■ Brief ■
Repeat the data word for word and skip the pictures.

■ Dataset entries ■
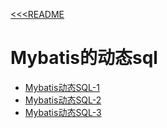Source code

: [<<<README](../README.md)
# Mybatis的动态sql

- [Mybatis动态SQL-1](md/Mybatis动态SQL-1.md)
- [Mybatis动态SQL-2](md/Mybatis动态SQL-2.md)
- [Mybatis动态SQL-3](md/Mybatis动态SQL-3.md)

  
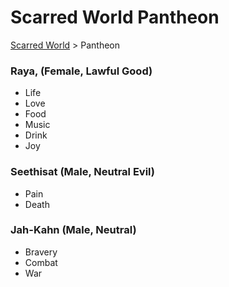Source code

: # Scarred World Pantheon
[Scarred World](./readme.md) > Pantheon

### Raya, (Female, Lawful Good)
* Life
* Love
* Food
* Music
* Drink
* Joy

### Seethisat (Male, Neutral Evil)
* Pain
* Death

### Jah-Kahn (Male, Neutral)
* Bravery
* Combat
* War
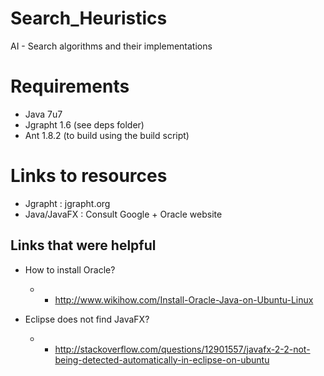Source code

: Search_Heuristics
=================

AI - Search algorithms and their implementations

Requirements
==================
 - Java 7u7
 - Jgrapht 1.6 (see deps folder) 
 - Ant 1.8.2 (to build using the build script)

Links to resources
==================
 - Jgrapht : jgrapht.org
 - Java/JavaFX : Consult Google + Oracle website

Links that were helpful
-----------------------
- How to install Oracle?
  * - http://www.wikihow.com/Install-Oracle-Java-on-Ubuntu-Linux

- Eclipse does not find JavaFX?
  * - http://stackoverflow.com/questions/12901557/javafx-2-2-not-being-detected-automatically-in-eclipse-on-ubuntu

■ Written reply ■
Source code

: [<<<README](../README.md)
# Mybatis的动态sql

- [Mybatis动态SQL-1](md/Mybatis动态SQL-1.md)
- [Mybatis动态SQL-2](md/Mybatis动态SQL-2.md)
- [Mybatis动态SQL-3](md/Mybatis动态SQL-3.md)

  
Source code

: # Scarred World Pantheon
[Scarred World](./readme.md) > Pantheon

### Raya, (Female, Lawful Good)
* Life
* Love
* Food
* Music
* Drink
* Joy

### Seethisat (Male, Neutral Evil)
* Pain
* Death

### Jah-Kahn (Male, Neutral)
* Bravery
* Combat
* War
Source code

: Search_Heuristics
=================

AI - Search algorithms and their implementations

Requirements
==================
 - Java 7u7
 - Jgrapht 1.6 (see deps folder) 
 - Ant 1.8.2 (to build using the build script)

Links to resources
==================
 - Jgrapht : jgrapht.org
 - Java/JavaFX : Consult Google + Oracle website

Links that were helpful
-----------------------
- How to install Oracle?
  * - http://www.wikihow.com/Install-Oracle-Java-on-Ubuntu-Linux

- Eclipse does not find JavaFX?
  * - http://stackoverflow.com/questions/12901557/javafx-2-2-not-being-detected-automatically-in-eclipse-on-ubuntu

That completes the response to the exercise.